R.W. Ridley Review – The Kestrel Waters: “Another Southern Masterpiece”

Here’s what you should know about Randy Thornhorn. He dives deep as a writer and creates a lyrical wonderland as a storyteller. He has the talent to blend a kind of mystical back drop with gritty southern realism that I didn’t think was possible. He did that with Wicked Temper, the first book I read written by him, and he did it again with The Kestrel Waters, the second book I read by him. And I will read a third and fourth and onward until his pen stops bleeding or fingers stop tapping. He’s a writer you read obsessively, compulsively – pick your adverb of need.

In The Kestrel Waters you have a tale of bluegrass playing brothers, the Brothers Brass. The way Mr. Thornhorn draws us into this musical fantasy is seamless from the opening pages. It’s incredibly easy to see them spontaneously and feverishly playing a tune on a train ride to their next gig. Using their southern charm to chat up pretty girls and looking for trouble. This is a love story at its core, and the reader is taken there experiencing the passion, appetites and misfortune that such a “nail to the head” provides the oldest brother, Kestrel. It’s a story of family ties and sacrifices that are at once beautiful and tragic.

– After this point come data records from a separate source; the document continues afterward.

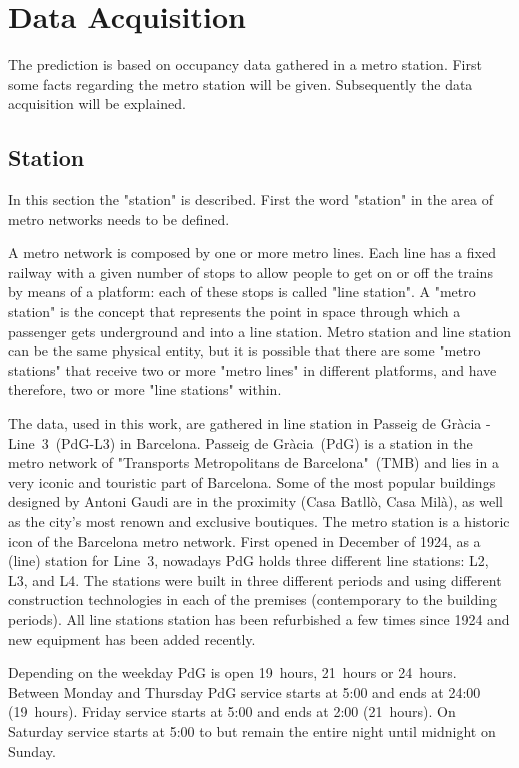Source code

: \section{Data Acquisition}
\label{sec:dataAcquisition}

The prediction is based on occupancy data gathered in a metro station. First some facts regarding the metro station will be given. Subsequently the data acquisition will be explained.

\subsection{Station}
\label{subsec:station}

In this section the "station" is described. First the word "station" in the area of metro networks needs to be defined.

A metro network is composed by one or more metro lines. Each line has a fixed railway with a given number of stops to allow people to get on or off the trains by means of a platform: each of these stops is called "line station". A "metro station" is the concept that represents the point in space through which a passenger gets underground and into a line station. Metro station and line station can be the same physical entity, but it is possible that there are some "metro stations" that receive two or more "metro lines" in different platforms, and have therefore, two or more "line stations" within.

The data, used in this work, are gathered in line station in Passeig de Gr\`{a}cia - Line~3~(PdG-L3) in Barcelona. Passeig de Gr\`{a}cia~(PdG) is a station in the metro network of "Transports Metropolitans de Barcelona"~(TMB) and lies in a very iconic and touristic part of Barcelona. Some of the most popular buildings designed by Antoni Gaudi are in the proximity (Casa Batll\`{o}, Casa Mil\`{a}), as well as the city's most renown and exclusive boutiques.
The metro station is a historic icon of the Barcelona metro network. First opened in December of 1924, as a (line) station for Line~3, nowadays PdG holds three different line stations: L2, L3, and L4. The stations were built in three different periods and using different construction technologies in each of the premises (contemporary to the building periods). All line stations station has been refurbished a few times since 1924 and new equipment has been added recently.

Depending on the weekday PdG is open 19~hours, 21~hours or 24~hours. Between Monday and Thursday PdG service starts at 5:00 and ends at 24:00 (19~hours). Friday service starts at 5:00 and ends at 2:00 (21~hours). On Saturday service starts at 5:00 to but remain the entire night until midnight on Sunday.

If I had to pick one thing that sets this author apart from other southern storytellers (beyond his ability to mix of fantasy and realism), it would be the masterful way the sprinkles backwoods dialect into meaningful dialogue. You almost get the sense that you’re learning a long lost language, one that is simple and alluring.

Once again, my hat is off to Mr. Thornhorn. Here’s hoping he gets the recognition he deserves.

~ R.W. Ridley

http://www.amazon.com/The-Kestrel-Wat...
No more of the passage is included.